Task goal: Considering the entries that follow, report how many lines include the string "레이어로", giving the number alone.

Top of Dataset records

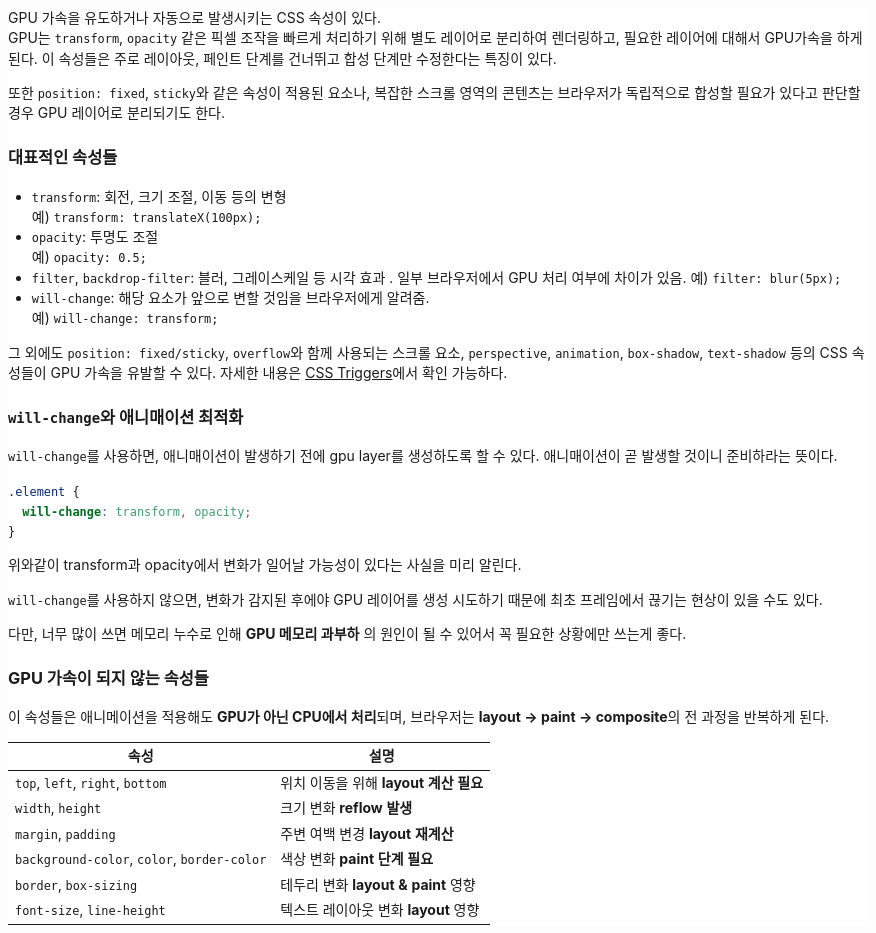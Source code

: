 GPU 가속을 유도하거나 자동으로 발생시키는 CSS 속성이 있다.<br/>
GPU는 `transform`, `opacity` 같은 픽셀 조작을 빠르게 처리하기 위해 별도 레이어로 분리하여 렌더링하고, 필요한 레이어에 대해서 GPU가속을 하게 된다.
이 속성들은 주로 레이아웃, 페인트 단계를 건너뛰고 합성 단계만 수정한다는 특징이 있다.

또한 `position: fixed`, `sticky`와 같은 속성이 적용된 요소나, 복잡한 스크롤 영역의 콘텐츠는 브라우저가 독립적으로 합성할 필요가 있다고 판단할 경우 GPU 레이어로 분리되기도 한다.

### 대표적인 속성들

- `transform`: 회전, 크기 조절, 이동 등의 변형  
   예) `transform: translateX(100px);`
- `opacity`: 투명도 조절  
   예) `opacity: 0.5;`
- `filter`, `backdrop-filter`: 블러, 그레이스케일 등 시각 효과 . 일부 브라우저에서 GPU 처리 여부에 차이가 있음.
  예) `filter: blur(5px);`
- `will-change`: 해당 요소가 앞으로 변할 것임을 브라우저에게 알려줌.  
   예) `will-change: transform;`

그 외에도 `position: fixed/sticky`, `overflow`와 함께 사용되는 스크롤 요소, `perspective`, `animation`, `box-shadow`, `text-shadow` 등의 CSS 속성들이 GPU 가속을 유발할 수 있다. 자세한 내용은 [CSS Triggers](https://csstriggers.com/)에서 확인 가능하다.

### `will-change`와 애니매이션 최적화

`will-change`를 사용하면, 애니매이션이 발생하기 전에 gpu layer를 생성하도록 할 수 있다.
애니매이션이 곧 발생할 것이니 준비하라는 뜻이다.

```css
.element {
  will-change: transform, opacity;
}
```

위와같이 transform과 opacity에서 변화가 일어날 가능성이 있다는 사실을 미리 알린다.

`will-change`를 사용하지 않으면, 변화가 감지된 후에야 GPU 레이어를 생성 시도하기 때문에 최초 프레임에서 끊기는 현상이 있을 수도 있다.

다만, 너무 많이 쓰면 메모리 누수로 인해 **GPU 메모리 과부하** 의 원인이 될 수 있어서 꼭 필요한 상황에만 쓰는게 좋다.

### GPU 가속이 되지 않는 속성들

이 속성들은 애니메이션을 적용해도 **GPU가 아닌 CPU에서 처리**되며, 브라우저는 **layout → paint → composite**의 전 과정을 반복하게 된다.

| 속성                                        | 설명                                  |
| ------------------------------------------- | ------------------------------------- |
| `top`, `left`, `right`, `bottom`            | 위치 이동을 위해 **layout 계산 필요** |
| `width`, `height`                           | 크기 변화 **reflow 발생**             |
| `margin`, `padding`                         | 주변 여백 변경 **layout 재계산**      |
| `background-color`, `color`, `border-color` | 색상 변화 **paint 단계 필요**         |
| `border`, `box-sizing`                      | 테두리 변화 **layout & paint** 영향   |
| `font-size`, `line-height`                  | 텍스트 레이아웃 변화 **layout** 영향  |
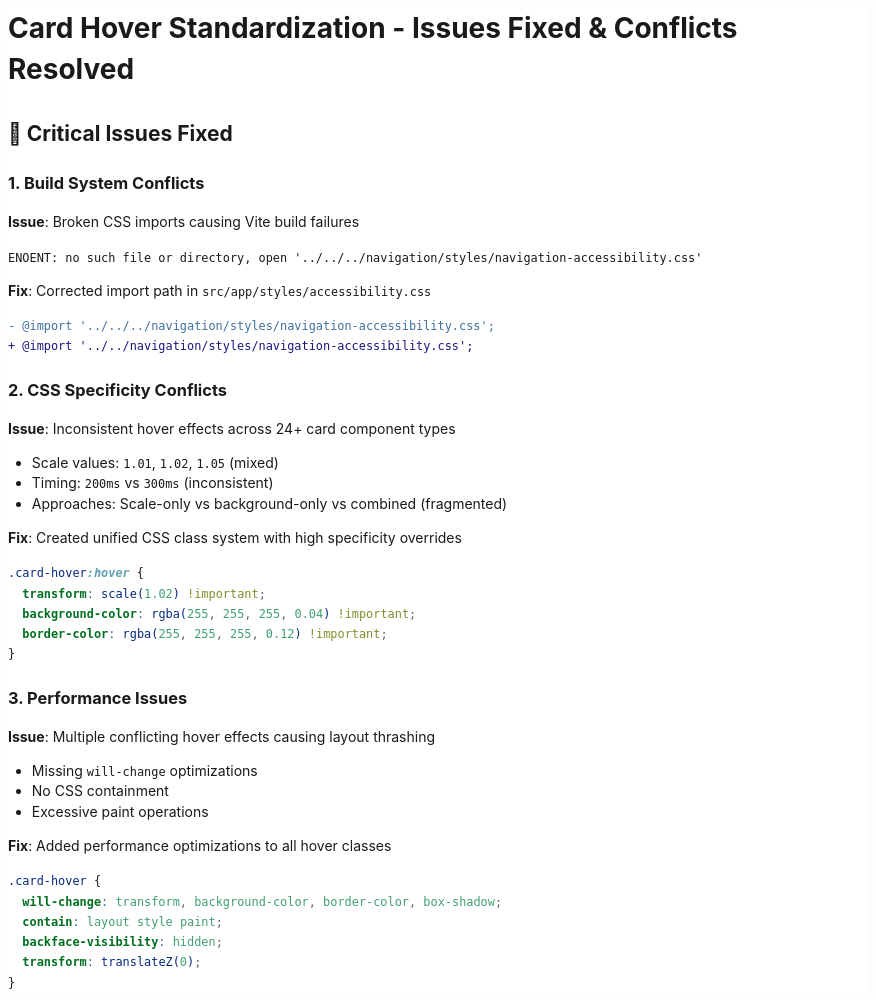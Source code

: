 # Card Hover Standardization - Issues Fixed & Conflicts Resolved

## 🚫 Critical Issues Fixed

### 1. Build System Conflicts

**Issue**: Broken CSS imports causing Vite build failures

```
ENOENT: no such file or directory, open '../../../navigation/styles/navigation-accessibility.css'
```

**Fix**: Corrected import path in `src/app/styles/accessibility.css`

```diff
- @import '../../../navigation/styles/navigation-accessibility.css';
+ @import '../../navigation/styles/navigation-accessibility.css';
```

### 2. CSS Specificity Conflicts

**Issue**: Inconsistent hover effects across 24+ card component types

- Scale values: `1.01`, `1.02`, `1.05` (mixed)
- Timing: `200ms` vs `300ms` (inconsistent)
- Approaches: Scale-only vs background-only vs combined (fragmented)

**Fix**: Created unified CSS class system with high specificity overrides

```css
.card-hover:hover {
  transform: scale(1.02) !important;
  background-color: rgba(255, 255, 255, 0.04) !important;
  border-color: rgba(255, 255, 255, 0.12) !important;
}
```

### 3. Performance Issues

**Issue**: Multiple conflicting hover effects causing layout thrashing

- Missing `will-change` optimizations
- No CSS containment
- Excessive paint operations

**Fix**: Added performance optimizations to all hover classes

```css
.card-hover {
  will-change: transform, background-color, border-color, box-shadow;
  contain: layout style paint;
  backface-visibility: hidden;
  transform: translateZ(0);
}
```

Bottom of Dataset records

Exercise answer: 2